In doing my research for this trip, I came across an article on Greek traditions. Apparently, one tradition that still holds today, especially with older generations of people in the villages and highlands, is called the “mati.” Believers in the “mati” say that someone who gives you the “evil eye” (stares at you persistently with jealousy, deep envy, or loathing) can give you the “evil eye” or “mati.” Those who are suffering from the mati can get strong headaches, nausea, extreme weakness, or a feeling of heaviness. They also seem to have bad luck or little mishaps, such as being clumsier than usual.
The Mati can wear off on its own, but for some people it is believed to last for days or only terminate when an expert in banishing mati performs an xematiasma, basically an exorcism of the mati. They say intense prayers while performing a little ritual, usually burning a clove on a needle over a cup filled with water. Funny the weird things that stick as traditions over time, isn’t it? Curiously, people who have blue eyes or were born on Saturday are said to be especially efficient in giving the evil eye to others! As I don’t relish the idea of being someone who curses others with an evil eye, I’m pleased to report that the three of us do not qualify on either count.

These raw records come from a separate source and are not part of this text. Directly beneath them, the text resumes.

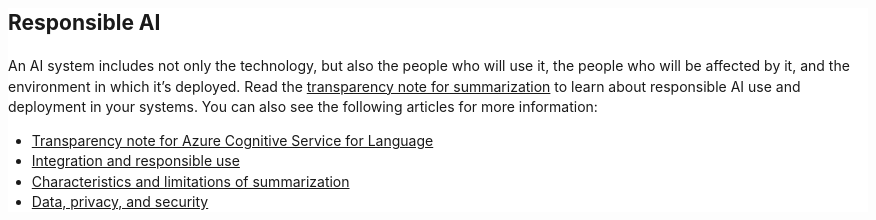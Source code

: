 ## Responsible AI

An AI system includes not only the technology, but also the people who will use it, the people who will be affected by it, and the environment in which it’s deployed. Read the [transparency note for summarization](/legal/cognitive-services/language-service/transparency-note-extractive-summarization?context=/azure/cognitive-services/language-service/context/context) to learn about responsible AI use and deployment in your systems. You can also see the following articles for more information:

* [Transparency note for Azure Cognitive Service for Language](/legal/cognitive-services/language-service/transparency-note?context=/azure/cognitive-services/language-service/context/context)
* [Integration and responsible use](/legal/cognitive-services/language-service/guidance-integration-responsible-use-summarization?context=/azure/cognitive-services/language-service/context/context)
* [Characteristics and limitations of summarization](/legal/cognitive-services/language-service/characteristics-and-limitations-summarization?context=/azure/cognitive-services/language-service/context/context)
* [Data, privacy, and security](/legal/cognitive-services/language-service/data-privacy?context=/azure/cognitive-services/language-service/context/context)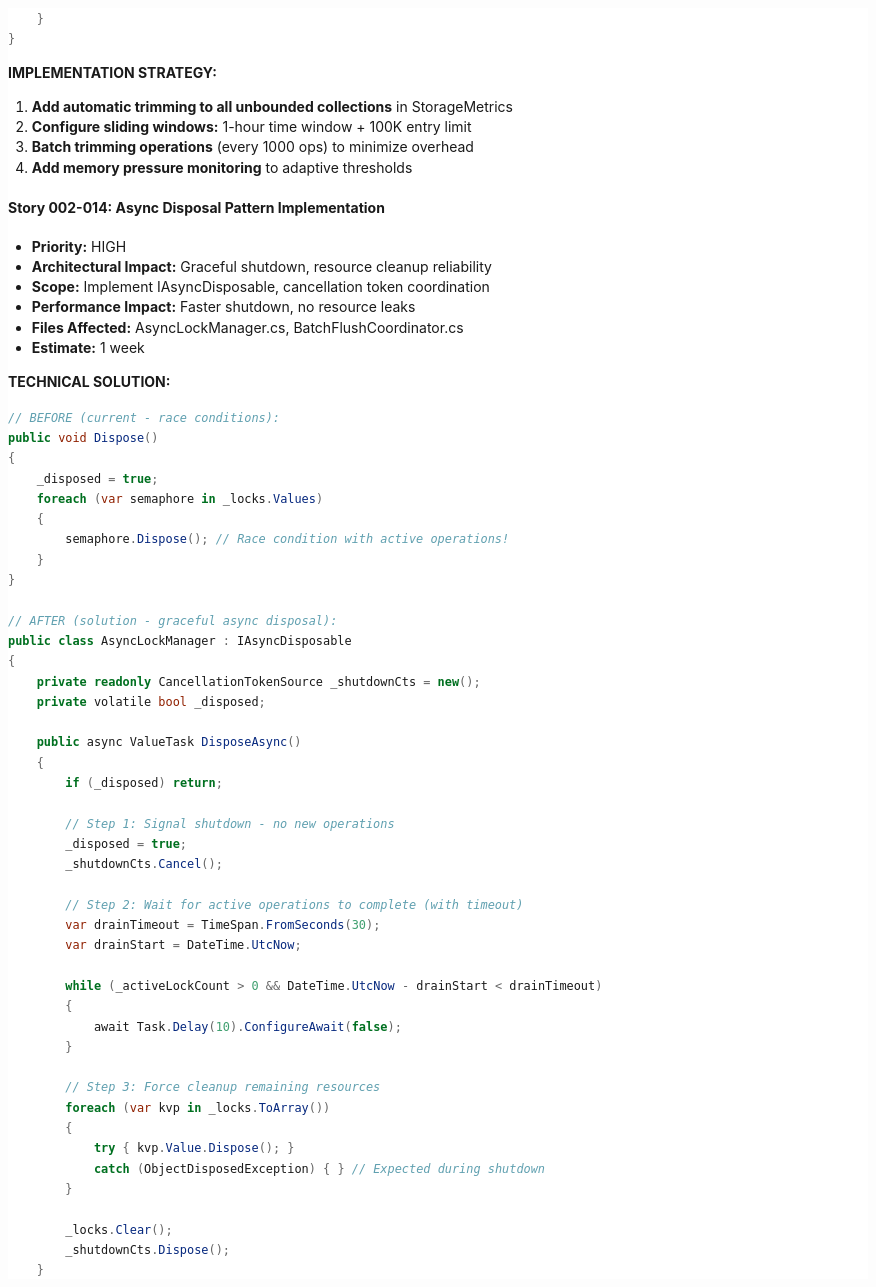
 ```csharp
    }
}
```

**IMPLEMENTATION STRATEGY:**
1. **Add automatic trimming to all unbounded collections** in StorageMetrics
2. **Configure sliding windows:** 1-hour time window + 100K entry limit
3. **Batch trimming operations** (every 1000 ops) to minimize overhead
4. **Add memory pressure monitoring** to adaptive thresholds

#### **Story 002-014: Async Disposal Pattern Implementation**
- **Priority:** HIGH
- **Architectural Impact:** Graceful shutdown, resource cleanup reliability
- **Scope:** Implement IAsyncDisposable, cancellation token coordination
- **Performance Impact:** Faster shutdown, no resource leaks
- **Files Affected:** AsyncLockManager.cs, BatchFlushCoordinator.cs
- **Estimate:** 1 week

**TECHNICAL SOLUTION:**
```csharp
// BEFORE (current - race conditions):
public void Dispose()
{
    _disposed = true;
    foreach (var semaphore in _locks.Values)
    {
        semaphore.Dispose(); // Race condition with active operations!
    }
}

// AFTER (solution - graceful async disposal):
public class AsyncLockManager : IAsyncDisposable
{
    private readonly CancellationTokenSource _shutdownCts = new();
    private volatile bool _disposed;

    public async ValueTask DisposeAsync()
    {
        if (_disposed) return;
        
        // Step 1: Signal shutdown - no new operations
        _disposed = true;
        _shutdownCts.Cancel();
        
        // Step 2: Wait for active operations to complete (with timeout)
        var drainTimeout = TimeSpan.FromSeconds(30);
        var drainStart = DateTime.UtcNow;
        
        while (_activeLockCount > 0 && DateTime.UtcNow - drainStart < drainTimeout)
        {
            await Task.Delay(10).ConfigureAwait(false);
        }
        
        // Step 3: Force cleanup remaining resources
        foreach (var kvp in _locks.ToArray())
        {
            try { kvp.Value.Dispose(); }
            catch (ObjectDisposedException) { } // Expected during shutdown
        }
        
        _locks.Clear();
        _shutdownCts.Dispose();
    }
```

It is said that one of the most popular ways to ward off the evil eye is to wear the mati gem, a nazar, which is a blue glass bead with the schematic of an eye and, of course, is sold at tourist stands all over Athens. This is said to represent the eye of God, and thus, when you wear it, the evil spirits are afraid and leave.
The tradition of the mati stood out to me since Greek is such a difficult language to master, and I’m positive there will be one of us saying the wrong thing in the wrong way to the wrong person at some point on this trip. I even learned that to hold all five fingers on your hand out toward someone’s face (as if to say, “Table for five, please”) is akin to shooting someone the middle finger in the U.S. Jeez, so much to remember!
Luckily, I’m not a superstitious person. But, I do find it interesting that there could be such a strong tradition around the idea that someone else could look at you with jealousy, envy, or loathing and make you feel bad because of it. And yet, if you think about it, this happens all the time. We tend to give away a lot of power to others in terms of how they see us or think about us.
I’m a believer that we actually choose how we will be affected in terms of how others feel about us. I believe that the danger of an ill effect is more likely to impact the one who feels the jealousy or judgment rather than the one on the receiving end. It goes without saying that it would be better to monitor and reduce the amount of jealousy and judgment we feel for others and to remember that, regardless of what others think, we determine our experience at all times.
In any case, I guess it won’t hurt to purchase a mati gem as a Greek souvenir early in the trip. I’m thinking of it as a little bit of trip insurance.
So, here’s to a week ahead, friends and subscribers, where we all judge less, envy nothing, feel confident, and chose our own peaceful experience. And if we get the chance, we’ll break a few plates in your honor while we’re dancing to Greek music in a cute little taverna by the sea. Opa!
“No man ever steps in the same river twice, for it’s not the same river and he’s not the same man.”